··· DATA SUPPLIED ···
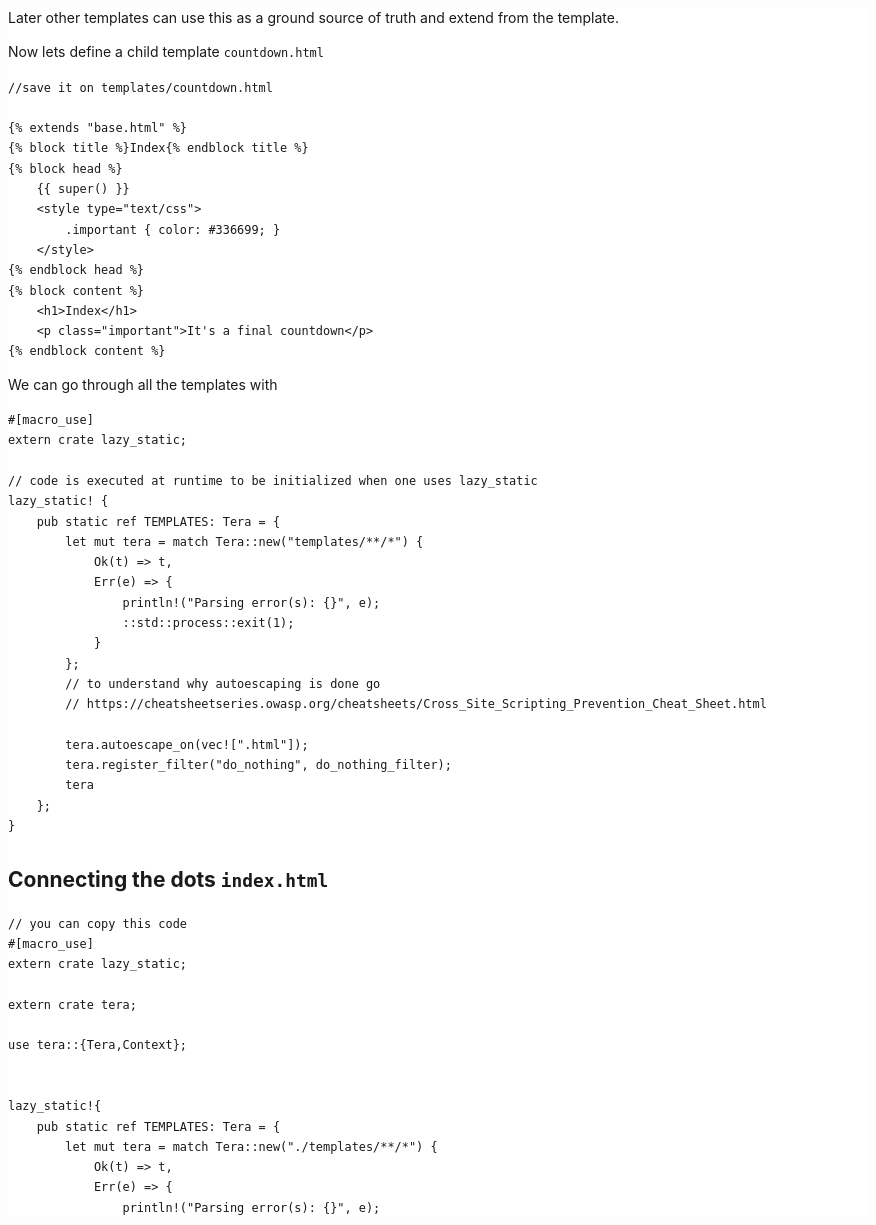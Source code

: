 Later other templates can use this as a ground source of truth and extend from the template.

Now lets define a child template `countdown.html`

```
//save it on templates/countdown.html

{% extends "base.html" %}
{% block title %}Index{% endblock title %}
{% block head %}
    {{ super() }}
    <style type="text/css">
        .important { color: #336699; }
    </style>
{% endblock head %}
{% block content %}
    <h1>Index</h1>
    <p class="important">It's a final countdown</p>
{% endblock content %}
```

We can go through all the templates with

```
#[macro_use]
extern crate lazy_static;

// code is executed at runtime to be initialized when one uses lazy_static
lazy_static! {
    pub static ref TEMPLATES: Tera = {
        let mut tera = match Tera::new("templates/**/*") {
            Ok(t) => t,
            Err(e) => {
                println!("Parsing error(s): {}", e);
                ::std::process::exit(1);
            }
        };
        // to understand why autoescaping is done go
        // https://cheatsheetseries.owasp.org/cheatsheets/Cross_Site_Scripting_Prevention_Cheat_Sheet.html

        tera.autoescape_on(vec![".html"]);
        tera.register_filter("do_nothing", do_nothing_filter);
        tera
    };
}
```

## Connecting the dots `index.html`


```
// you can copy this code
#[macro_use]
extern crate lazy_static;

extern crate tera;

use tera::{Tera,Context};


lazy_static!{
    pub static ref TEMPLATES: Tera = {
        let mut tera = match Tera::new("./templates/**/*") {
            Ok(t) => t,
            Err(e) => {
                println!("Parsing error(s): {}", e);
```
···
Omitting all pictures, reproduce the records above in their entirety.

Source code

: Later other templates can use this as a ground source of truth and extend from the template.

Now lets define a child template `countdown.html`

```
//save it on templates/countdown.html

{% extends "base.html" %}
{% block title %}Index{% endblock title %}
{% block head %}
    {{ super() }}
    <style type="text/css">
        .important { color: #336699; }
    </style>
{% endblock head %}
{% block content %}
    <h1>Index</h1>
    <p class="important">It's a final countdown</p>
{% endblock content %}
```

We can go through all the templates with

```
#[macro_use]
extern crate lazy_static;

// code is executed at runtime to be initialized when one uses lazy_static
lazy_static! {
    pub static ref TEMPLATES: Tera = {
        let mut tera = match Tera::new("templates/**/*") {
            Ok(t) => t,
            Err(e) => {
                println!("Parsing error(s): {}", e);
                ::std::process::exit(1);
            }
        };
        // to understand why autoescaping is done go
        // https://cheatsheetseries.owasp.org/cheatsheets/Cross_Site_Scripting_Prevention_Cheat_Sheet.html

        tera.autoescape_on(vec![".html"]);
        tera.register_filter("do_nothing", do_nothing_filter);
        tera
    };
}
```

## Connecting the dots `index.html`


```
// you can copy this code
#[macro_use]
extern crate lazy_static;

extern crate tera;

use tera::{Tera,Context};


lazy_static!{
    pub static ref TEMPLATES: Tera = {
        let mut tera = match Tera::new("./templates/**/*") {
            Ok(t) => t,
            Err(e) => {
                println!("Parsing error(s): {}", e);
```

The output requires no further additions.